## REQUIRED WORK
Write out the data that follows exactly, keeping every picture out.

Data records
* * * * *

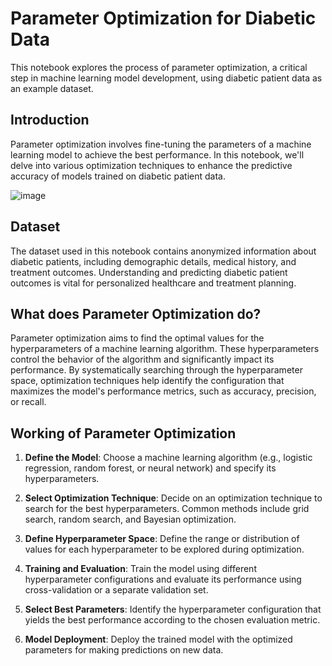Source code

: # Parameter Optimization for Diabetic Data

This notebook explores the process of parameter optimization, a critical step in machine learning model development, using diabetic patient data as an example dataset.

## Introduction

Parameter optimization involves fine-tuning the parameters of a machine learning model to achieve the best performance. In this notebook, we'll delve into various optimization techniques to enhance the predictive accuracy of models trained on diabetic patient data.

![image](https://github.com/OjaswaniB/parameter-optimization/assets/118871180/43d1cce7-aa48-45d7-b703-42c92fabf775)


## Dataset

The dataset used in this notebook contains anonymized information about diabetic patients, including demographic details, medical history, and treatment outcomes. Understanding and predicting diabetic patient outcomes is vital for personalized healthcare and treatment planning.

## What does Parameter Optimization do?

Parameter optimization aims to find the optimal values for the hyperparameters of a machine learning algorithm. These hyperparameters control the behavior of the algorithm and significantly impact its performance. By systematically searching through the hyperparameter space, optimization techniques help identify the configuration that maximizes the model's performance metrics, such as accuracy, precision, or recall.

## Working of Parameter Optimization

1. **Define the Model**: Choose a machine learning algorithm (e.g., logistic regression, random forest, or neural network) and specify its hyperparameters.

2. **Select Optimization Technique**: Decide on an optimization technique to search for the best hyperparameters. Common methods include grid search, random search, and Bayesian optimization.

3. **Define Hyperparameter Space**: Define the range or distribution of values for each hyperparameter to be explored during optimization.

4. **Training and Evaluation**: Train the model using different hyperparameter configurations and evaluate its performance using cross-validation or a separate validation set.

5. **Select Best Parameters**: Identify the hyperparameter configuration that yields the best performance according to the chosen evaluation metric.

6. **Model Deployment**: Deploy the trained model with the optimized parameters for making predictions on new data.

* * * * *

## ANSWER SPACE
Source code

: # Parameter Optimization for Diabetic Data

This notebook explores the process of parameter optimization, a critical step in machine learning model development, using diabetic patient data as an example dataset.

## Introduction

Parameter optimization involves fine-tuning the parameters of a machine learning model to achieve the best performance. In this notebook, we'll delve into various optimization techniques to enhance the predictive accuracy of models trained on diabetic patient data.

![image](https://github.com/OjaswaniB/parameter-optimization/assets/118871180/43d1cce7-aa48-45d7-b703-42c92fabf775)


## Dataset

The dataset used in this notebook contains anonymized information about diabetic patients, including demographic details, medical history, and treatment outcomes. Understanding and predicting diabetic patient outcomes is vital for personalized healthcare and treatment planning.

## What does Parameter Optimization do?

Parameter optimization aims to find the optimal values for the hyperparameters of a machine learning algorithm. These hyperparameters control the behavior of the algorithm and significantly impact its performance. By systematically searching through the hyperparameter space, optimization techniques help identify the configuration that maximizes the model's performance metrics, such as accuracy, precision, or recall.

## Working of Parameter Optimization

1. **Define the Model**: Choose a machine learning algorithm (e.g., logistic regression, random forest, or neural network) and specify its hyperparameters.

2. **Select Optimization Technique**: Decide on an optimization technique to search for the best hyperparameters. Common methods include grid search, random search, and Bayesian optimization.

3. **Define Hyperparameter Space**: Define the range or distribution of values for each hyperparameter to be explored during optimization.

4. **Training and Evaluation**: Train the model using different hyperparameter configurations and evaluate its performance using cross-validation or a separate validation set.

5. **Select Best Parameters**: Identify the hyperparameter configuration that yields the best performance according to the chosen evaluation metric.

6. **Model Deployment**: Deploy the trained model with the optimized parameters for making predictions on new data.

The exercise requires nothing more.